Everything in life inspires me, not quite with direct interpretation, but as I see and experience faces, words, gestures, colors and shapes – all of it – I am always looking and reacting to the energy around me. It can become a self-centered reflection of whatever is around that interests me rather than great issues that have to be answered objectively. All of this gets channeled and flows from brain to arm, hitting white board with that first wonderful stroke of vibrant color, and continues with adding and subtracting, stripping down to the most essential. I am in love with the eloquence of sparseness and everything to do with the act of painting: the smell, the lushness of oil paint, color.

There is unmitigated spontaneity driven by emotive forces, reacting intuitively, chance and choice. The works are not meant to be narrative, but visual explorations. These explorations evoke sensation in the viewer that are not bounded by the literal, but can be broadly identified as physical, spiritual or psychological. The titles are personal associations. I try to work with a straightforward painter’s vocabulary without pretension. I’m not interested in postmodern irony or intellectualizing about painting.

My methods of line and stroke are deliberate, intuitively unidentified. I don’t labor over works. If they start to trouble me, they need to be set aside, while I move on to the next piece. This keeps several pieces in process and the momentum keeps ideas clear. Logic and intuition are always shifting and struggling between what will be viewed and holding onto my pure intention.

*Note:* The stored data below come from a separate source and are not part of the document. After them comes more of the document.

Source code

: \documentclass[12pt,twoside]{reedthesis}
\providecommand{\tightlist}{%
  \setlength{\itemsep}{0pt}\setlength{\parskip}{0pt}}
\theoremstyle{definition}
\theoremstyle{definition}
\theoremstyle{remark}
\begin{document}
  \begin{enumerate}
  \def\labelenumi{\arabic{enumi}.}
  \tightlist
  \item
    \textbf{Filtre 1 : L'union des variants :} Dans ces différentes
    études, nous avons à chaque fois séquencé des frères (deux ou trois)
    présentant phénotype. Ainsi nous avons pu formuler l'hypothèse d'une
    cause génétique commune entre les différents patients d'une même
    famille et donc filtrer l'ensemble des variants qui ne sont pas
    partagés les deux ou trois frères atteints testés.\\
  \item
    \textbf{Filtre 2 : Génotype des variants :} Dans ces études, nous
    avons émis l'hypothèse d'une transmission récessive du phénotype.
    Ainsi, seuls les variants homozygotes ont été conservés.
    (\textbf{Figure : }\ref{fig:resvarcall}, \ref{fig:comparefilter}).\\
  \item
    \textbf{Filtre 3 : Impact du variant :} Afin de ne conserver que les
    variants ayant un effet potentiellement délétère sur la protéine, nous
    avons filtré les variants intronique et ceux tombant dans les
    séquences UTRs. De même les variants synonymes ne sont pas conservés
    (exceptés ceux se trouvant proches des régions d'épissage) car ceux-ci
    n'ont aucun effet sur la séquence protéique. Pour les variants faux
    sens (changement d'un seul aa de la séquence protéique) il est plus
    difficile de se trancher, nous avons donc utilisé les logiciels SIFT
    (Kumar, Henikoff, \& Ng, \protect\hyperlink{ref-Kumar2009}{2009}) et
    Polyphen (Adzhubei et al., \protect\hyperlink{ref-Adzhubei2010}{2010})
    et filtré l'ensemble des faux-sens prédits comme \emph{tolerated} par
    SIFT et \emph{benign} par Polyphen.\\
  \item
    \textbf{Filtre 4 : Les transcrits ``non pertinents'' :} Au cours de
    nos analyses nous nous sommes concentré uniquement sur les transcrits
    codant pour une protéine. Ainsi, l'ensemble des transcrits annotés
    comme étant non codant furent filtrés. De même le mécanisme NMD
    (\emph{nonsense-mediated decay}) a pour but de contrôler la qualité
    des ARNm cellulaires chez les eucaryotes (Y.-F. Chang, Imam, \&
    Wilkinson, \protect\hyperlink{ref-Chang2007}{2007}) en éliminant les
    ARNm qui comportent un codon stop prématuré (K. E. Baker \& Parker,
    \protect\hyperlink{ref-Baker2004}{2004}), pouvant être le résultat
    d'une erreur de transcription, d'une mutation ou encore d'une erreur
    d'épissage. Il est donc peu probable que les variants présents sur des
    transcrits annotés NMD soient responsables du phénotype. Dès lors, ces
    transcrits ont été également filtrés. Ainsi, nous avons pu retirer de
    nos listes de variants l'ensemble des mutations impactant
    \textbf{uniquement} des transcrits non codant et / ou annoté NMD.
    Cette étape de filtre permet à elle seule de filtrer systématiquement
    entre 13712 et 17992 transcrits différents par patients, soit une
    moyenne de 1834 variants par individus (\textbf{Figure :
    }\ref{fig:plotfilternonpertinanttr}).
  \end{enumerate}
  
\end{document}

“Lisa Kowalski is not afraid to paint. With bold, fluid brush strokes and minimal style, her paintings have a childlike freedom and a sophisticated spontaneity. Her dynamic oil paintings are infused with creative energy, an intuitive sense of color, and an innate understanding of composition. Reminiscent of the Abstract Expressionist movement of the 1940′s and beyond, Kowalski unleashes the creativity of her approach, therefore making the process just as important as the painting itself. She paints what she feels, capturing the essence of herself and all she has absorbed in uncalculated marks, rich textures, and games of positive and negative space.”